We have the candlestick QQQ chart overlaid with a line SPX chart. The QQQ chart could be drawing a “Three Drives to Top” pattern (same pattern that appears was forming on the SPY). This pattern normally has a 61.8% retracement off the second high on increased volume and matching what the current QQQ pattern did.If the “Three Drives to top” has formed on the QQQ than a pull back to where pattern began are the downside target which is near 137 on the QQQ and a target near 2425 on the SPX if the two indexes continue to rhyme. Short SPX on 8/30/17 at 2457.59.
The second window up from the bottom is the “Average True range” (ATR) of the McClellan oscillator. Normally when ATR of the McClellan Oscillator reaches below 30 the market is near a short term high (identified with red vertical lines). Current reading is 23.359 up from 20.954. In most cases when the ATR turned up the top was in. We will have to wait and see on this go around if that statement hold true. The bottom window is the QQQ/SPY ratio. In general, when this ratio is rising (QQQ outperforming SPY) the markets are in bullish trends and vice versa. This ratio has made lower highs as SPY made higher highs and a negative divergence. The uptrend appears near an end or has ended for now. October has been down with years ending in 7 going back to 1907 and the SPY closed at 251.29 on the first trading day of the month suggesting SPY will be lower than that on the last trading day of the month. Short SPX on 8/30/17 at 2457.59.

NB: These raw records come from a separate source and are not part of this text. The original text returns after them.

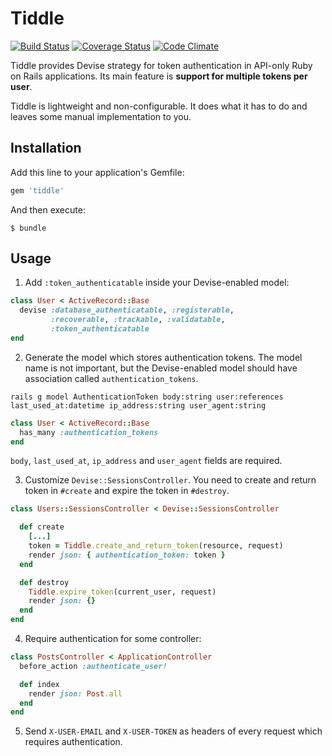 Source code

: # Tiddle

[![Build Status](https://travis-ci.org/adamniedzielski/tiddle.svg?branch=master)](https://travis-ci.org/adamniedzielski/tiddle)
[![Coverage Status](https://coveralls.io/repos/adamniedzielski/tiddle/badge.svg?branch=master)](https://coveralls.io/r/adamniedzielski/tiddle?branch=master)
[![Code Climate](https://codeclimate.com/github/adamniedzielski/tiddle/badges/gpa.svg)](https://codeclimate.com/github/adamniedzielski/tiddle)

Tiddle provides Devise strategy for token authentication in API-only Ruby on Rails applications. Its main feature is **support for multiple tokens per user**.

Tiddle is lightweight and non-configurable. It does what it has to do and leaves some manual implementation to you.

## Installation

Add this line to your application's Gemfile:

```ruby
gem 'tiddle'
```

And then execute:

    $ bundle


## Usage

1) Add ```:token_authenticatable``` inside your Devise-enabled model:

```ruby
class User < ActiveRecord::Base
  devise :database_authenticatable, :registerable,
         :recoverable, :trackable, :validatable,
         :token_authenticatable
end
```

2) Generate the model which stores authentication tokens. The model name is not important, but the Devise-enabled model should have association called ```authentication_tokens```.

```
rails g model AuthenticationToken body:string user:references last_used_at:datetime ip_address:string user_agent:string
```

```ruby
class User < ActiveRecord::Base
  has_many :authentication_tokens
end
```

```body```, ```last_used_at```, ```ip_address``` and ```user_agent``` fields are required.

3) Customize ```Devise::SessionsController```. You need to create and return token in ```#create``` and expire the token in ```#destroy```.

```ruby
class Users::SessionsController < Devise::SessionsController

  def create
    [...]
    token = Tiddle.create_and_return_token(resource, request)
    render json: { authentication_token: token }
  end

  def destroy
    Tiddle.expire_token(current_user, request)
    render json: {}
  end
end
```

4) Require authentication for some controller:

```ruby
class PostsController < ApplicationController
  before_action :authenticate_user!

  def index
    render json: Post.all
  end
end
```

5) Send ```X-USER-EMAIL``` and ```X-USER-TOKEN``` as headers of every request which requires authentication.
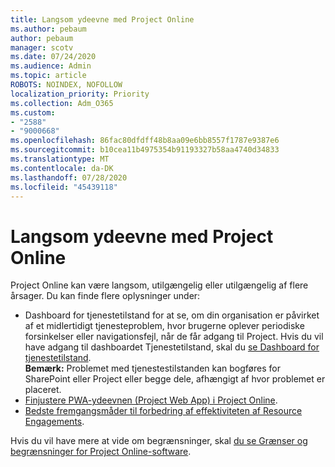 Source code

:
 ```yaml
---
title: Langsom ydeevne med Project Online
ms.author: pebaum
author: pebaum
manager: scotv
ms.date: 07/24/2020
ms.audience: Admin
ms.topic: article
ROBOTS: NOINDEX, NOFOLLOW
localization_priority: Priority
ms.collection: Adm_O365
ms.custom:
- "2588"
- "9000668"
ms.openlocfilehash: 86fac80dfdff48b8aa09e6bb8557f1787e9387e6
ms.sourcegitcommit: b10cea11b4975354b91193327b58aa4740d34833
ms.translationtype: MT
ms.contentlocale: da-DK
ms.lasthandoff: 07/28/2020
ms.locfileid: "45439118"
---
```

# <a name="slow-performance-with-project-online"></a>Langsom ydeevne med Project Online

Project Online kan være langsom, utilgængelig eller utilgængelig af flere årsager. Du kan finde flere oplysninger under:

- Dashboard for tjenestetilstand for at se, om din organisation er påvirket af et midlertidigt tjenesteproblem, hvor brugerne oplever periodiske forsinkelser eller navigationsfejl, når de får adgang til Project. Hvis du vil have adgang til dashboardet Tjenestetilstand, skal du [se Dashboard for tjenestetilstand](https://admin.microsoft.com/AdminPortal/Home#/servicehealth).</br>
    **Bemærk:**  Problemet med tjenestestilstanden kan bogføres for SharePoint eller Project eller begge dele, afhængigt af hvor problemet er placeret.
- [Finjustere PWA-ydeevnen (Project Web App) i Project Online](https://docs.microsoft.com/projectonline/tune-project-online-performance).
- [Bedste fremgangsmåder til forbedring af effektiviteten af Resource Engagements](https://docs.microsoft.com/projectonline/best-practices-to-improve-resource-engagements-performance).

Hvis du vil have mere at vide om begrænsninger, skal [du se Grænser og begrænsninger for Project Online-software](https://docs.microsoft.com/projectonline/project-online-software-boundaries-and-limits). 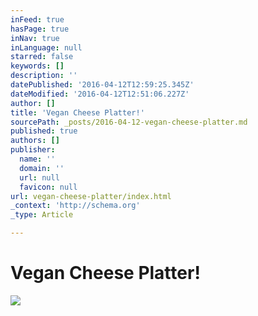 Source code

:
 ```yaml
---
inFeed: true
hasPage: true
inNav: true
inLanguage: null
starred: false
keywords: []
description: ''
datePublished: '2016-04-12T12:59:25.345Z'
dateModified: '2016-04-12T12:51:06.227Z'
author: []
title: 'Vegan Cheese Platter!'
sourcePath: _posts/2016-04-12-vegan-cheese-platter.md
published: true
authors: []
publisher:
  name: ''
  domain: ''
  url: null
  favicon: null
url: vegan-cheese-platter/index.html
_context: 'http://schema.org'
_type: Article

---
```

# Vegan Cheese Platter!
![](https://the-grid-user-content.s3-us-west-2.amazonaws.com/372e29aa-1124-4930-a2cb-f5f42b36bd3a.png) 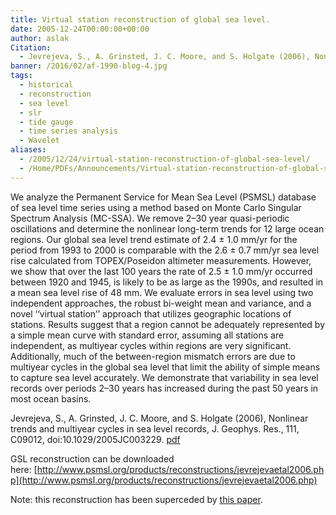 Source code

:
 ```yaml
---
title: Virtual station reconstruction of global sea level.
date: 2005-12-24T00:00:00+00:00
author: aslak
Citation:
  - Jevrejeva, S., A. Grinsted, J. C. Moore, and S. Holgate (2006), Nonlinear trends and multiyear cycles in sea level records, J. Geophys. Res., 111, C09012, doi:10.1029/2005JC003229.
banner: /2016/02/af-1990-blog-4.jpg
tags:
  - historical
  - reconstruction
  - sea level
  - slr
  - tide gauge
  - time series analysis
  - Wavelet
aliases:
  - /2005/12/24/virtual-station-reconstruction-of-global-sea-level/
  - /Home/PDFs/Announcements/Virtual-station-reconstruction-of-global-sea-level-
---
```

We analyze the Permanent Service for Mean Sea Level (PSMSL) database of sea level time series using a method based on Monte Carlo Singular Spectrum Analysis (MC-SSA). We remove 2–30 year quasi-periodic oscillations and determine the nonlinear long-term trends for 12 large ocean regions. Our global sea level trend estimate of 2.4 ± 1.0 mm/yr for the period from 1993 to 2000 is comparable with the 2.6 ± 0.7 mm/yr sea level rise calculated from TOPEX/Poseidon altimeter measurements. However, we show that over the last 100 years the rate of 2.5 ± 1.0 mm/yr occurred between 1920 and 1945, is likely to be as large as the 1990s, and resulted in a mean sea level rise of 48 mm. We evaluate errors in sea level using two independent approaches, the robust bi-weight mean and variance, and a novel ‘‘virtual station’’ approach that utilizes geographic locations of stations. Results suggest that a region cannot be adequately represented by a simple mean curve with standard error, assuming all stations are independent, as multiyear cycles within regions are very significant. Additionally, much of the between-region mismatch errors are due to multiyear cycles in the global sea level that limit the ability of simple means to capture sea level accurately. We demonstrate that variability in sea level records over periods 2–30 years has increased during the past 50 years in most ocean basins.

Jevrejeva, S., A. Grinsted, J. C. Moore, and S. Holgate (2006), Nonlinear trends and multiyear cycles in sea level records, J. Geophys. Res., 111, C09012, doi:10.1029/2005JC003229. [pdf](/2016/03/Jevrejeva-JGR06-sea-level-trends-virtual-station.pdf)

GSL reconstruction can be downloaded here: [http://www.psmsl.org/products/reconstructions/jevrejevaetal2006.php](http://www.psmsl.org/products/reconstructions/jevrejevaetal2006.php)

Note: this reconstruction has been superceded by [this paper](/Home/PDFs/Announcements/Recent-global-sea-level-acceleration-started-over-200-years-ago-).
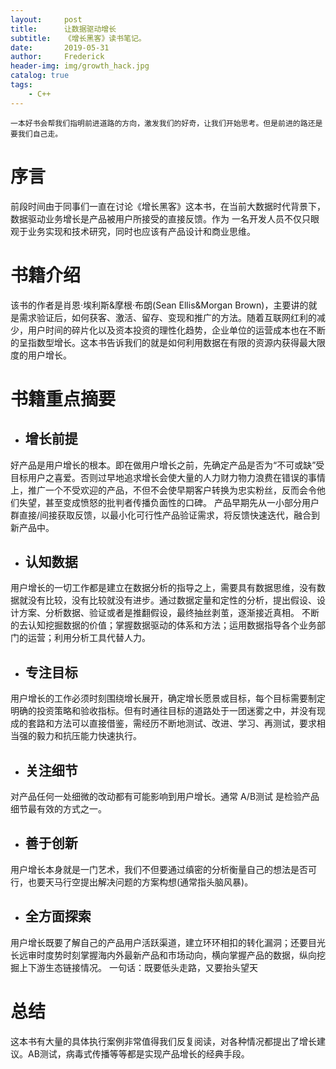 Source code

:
 ```yaml
---
layout:     post
title:      让数据驱动增长
subtitle:   《增长黑客》读书笔记。
date:       2019-05-31
author:     Frederick
header-img: img/growth_hack.jpg
catalog: true
tags:
    - C++
---
```


```
一本好书会帮我们指明前进道路的方向，激发我们的好奇，让我们开始思考。但是前进的路还是要我们自己走。
```

# 序言

前段时间由于同事们一直在讨论《增长黑客》这本书，在当前大数据时代背景下，数据驱动业务增长是产品被用户所接受的直接反馈。作为 一名开发人员不仅只眼观于业务实现和技术研究，同时也应该有产品设计和商业思维。

# 书籍介绍

该书的作者是肖恩·埃利斯&摩根·布朗(Sean Ellis&Morgan Brown)，主要讲的就是需求验证后，如何获客、激活、留存、变现和推广的方法。随着互联网红利的减少，用户时间的碎片化以及资本投资的理性化趋势，企业单位的运营成本也在不断的呈指数型增长。这本书告诉我们的就是如何利用数据在有限的资源内获得最大限度的用户增长。

# 书籍重点摘要


- ## 增长前提


好产品是用户增长的根本。即在做用户增长之前，先确定产品是否为“不可或缺”受目标用户之喜爱。否则过早地追求增长会使大量的人力财力物力浪费在错误的事情上，推广一个不受欢迎的产品，不但不会使早期客户转换为忠实粉丝，反而会令他们失望，甚至变成愤怒的批判者传播负面性的口碑。
产品早期先从一小部分用户群直接/间接获取反馈，以最小化可行性产品验证需求，将反馈快速迭代，融合到新产品中。


- ## 认知数据


用户增长的一切工作都是建立在数据分析的指导之上，需要具有数据思维，没有数据就没有比较，没有比较就没有进步。通过数据定量和定性的分析，提出假设、设计方案、分析数据、验证或者是推翻假设，最终抽丝剥茧，逐渐接近真相。
不断的去认知挖掘数据的价值；掌握数据驱动的体系和方法；运用数据指导各个业务部门的运营；利用分析工具代替人力。


- ## 专注目标


用户增长的工作必须时刻围绕增长展开，确定增长愿景或目标，每个目标需要制定明确的投资策略和验收指标。但有时通往目标的道路处于一团迷雾之中，并没有现成的套路和方法可以直接借鉴，需经历不断地测试、改进、学习、再测试，要求相当强的毅力和抗压能力快速执行。


- ## 关注细节


对产品任何一处细微的改动都有可能影响到用户增长。通常 A/B测试 是检验产品细节最有效的方式之一。


 - ## 善于创新


用户增长本身就是一门艺术，我们不但要通过缜密的分析衡量自己的想法是否可行，也要天马行空提出解决问题的方案构想(通常指头脑风暴)。


- ## 全方面探索


用户增长既要了解自己的产品用户活跃渠道，建立环环相扣的转化漏洞；还要目光长远审时度势时刻掌握海内外最新产品和市场动向，横向掌握产品的数据，纵向挖掘上下游生态链接情况。
一句话：既要低头走路，又要抬头望天

# 总结

这本书有大量的具体执行案例非常值得我们反复阅读，对各种情况都提出了增长建议。AB测试，病毒式传播等等都是实现产品增长的经典手段。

The Up down Volume percent indicator and the Advance/Decline Percent indicator (second and third windows up form bottom) both making higher highs and a bullish divergence. The bottom window is the GDX/GLD ratio which closed below its previous high as GDX closed about its previous high and a bearish divergence. If this bearish divergence carries on it could stall the GDX rise. We have two possible upside targets which are the September 25 high which is 23.87 (all most there) and the September 20 high of 24.20 which was a high volume day and most high volume days high are tested at some point. If the September 20 high volume day’s high is tested on light volume would suggest resistance and a short term bearish sign. This scenario may change and condition change in the market.. Long GDX on 10/2/17 at 23.05.